Water Produced During
Drilling Operations
Drill fluids are
specially formulated materials containing chemicals,
solids, and rheological control agents designed to drill
through rock matrices and return drill cuttings to the
surface for discharge. Drilling fluid companies have
specialists whose job it is to manage drill waste in E&P
operations and under most conditions, excess water
production has not been an issue at the well site.
High performance drilling fluids, materials that are
designed for low damage, high temperature, maximum
wellbore stability etc, are so costly that most service
companies return the used fluid back to the service
facility where it is reconstituted and used again.
Typically only about 2% of the volume of drilling fluids
is lost or discharged in drill cuttings waste.

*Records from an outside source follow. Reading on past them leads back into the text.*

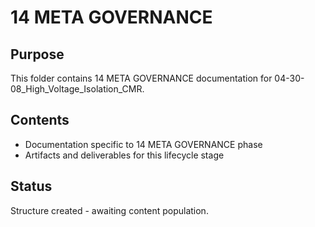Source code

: # 14 META GOVERNANCE

## Purpose
This folder contains 14 META GOVERNANCE documentation for 04-30-08_High_Voltage_Isolation_CMR.

## Contents
- Documentation specific to 14 META GOVERNANCE phase
- Artifacts and deliverables for this lifecycle stage

## Status
Structure created - awaiting content population.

More and more frequently oil and gas operators find that
environmental issues are one of the key factors to
consider when preserving the environment in an area
without disrupting the lives of nearby communities. New
technology is being developed to allow fluid handling
systems to be designed as a zero-discharge operation.
Many of these techniques have been developed for the
offshore industry [3].
The main byproducts from drilling operations are
re-injected. However, some practices recover water from
drilling operations in ways that allow waste disposal in
an environmentally sound way. Waste recycling,
bio-treatment, and temporary offsite treatment and
disposal are the options in a waste-management strategy.
In Venezuela’s Orinoco Basin it was reported [4] that
during 5 years of operation, a total of approximately
41.5×104 m3 (greater than 100 MM lbs per year) of
exploration and production (E&P) waste were handled and
disposed of successfully without harm to the
environment.
In
Texas, “zero discharge” operations at well sites are the
normal operating practices. The most important factor
when considering drilling practices is that drill
operations offer a potential use of recovered water from
other oil field operations.
Water Produced from
Well Fracturing Operations
There is another way to obtain fresh water resources
from O&G activity – to reduce the volume of water used
in drilling operations and in particular fracturing
operations. In the past 5 years, a new drilling boom has
begun in North Texas in a development known as the
“Barnett Shale”. The resource [5,6] is a gas play that
has become an economic drilling target because of
technology advancements in fracturing technology. The
reservoir was originally developed in Wise and Denton
County Texas but has trended southward into Johnson
County and neighboring areas. Figure 1 shows the spatial
location of the development. The expected gas reserves
in the Barnett Shale keep increasing with the most
recent projection by the USGS (United States Geological
Society) have been estimated at 26.2 tcf [7,8].
Currently there are over 3,500 producing wells in the
Basin.
The magnitude of the O&G development puts the Barnett
Shale as the largest gas development in the lower 48
states and rivals the North Slope of potential gas
resources. (At a natural gas price of $5.00 per MCF
(million cubic ft. this resource represents almost $140
billion dollars.). Tax revenues received by Tarrant,
Denton and Wise County Texas are more than a billion
dollars a year [9].
The technology of massive shale fracturing with fresh
water has been adopted by all of the operators in the
Shale and geologists believe that this trend is a long
term shift in O&G production in Texas as the Barnett
Shale play extends southwest and new shale resources
being investigated in West Texas (Woodford Shale) [5,6]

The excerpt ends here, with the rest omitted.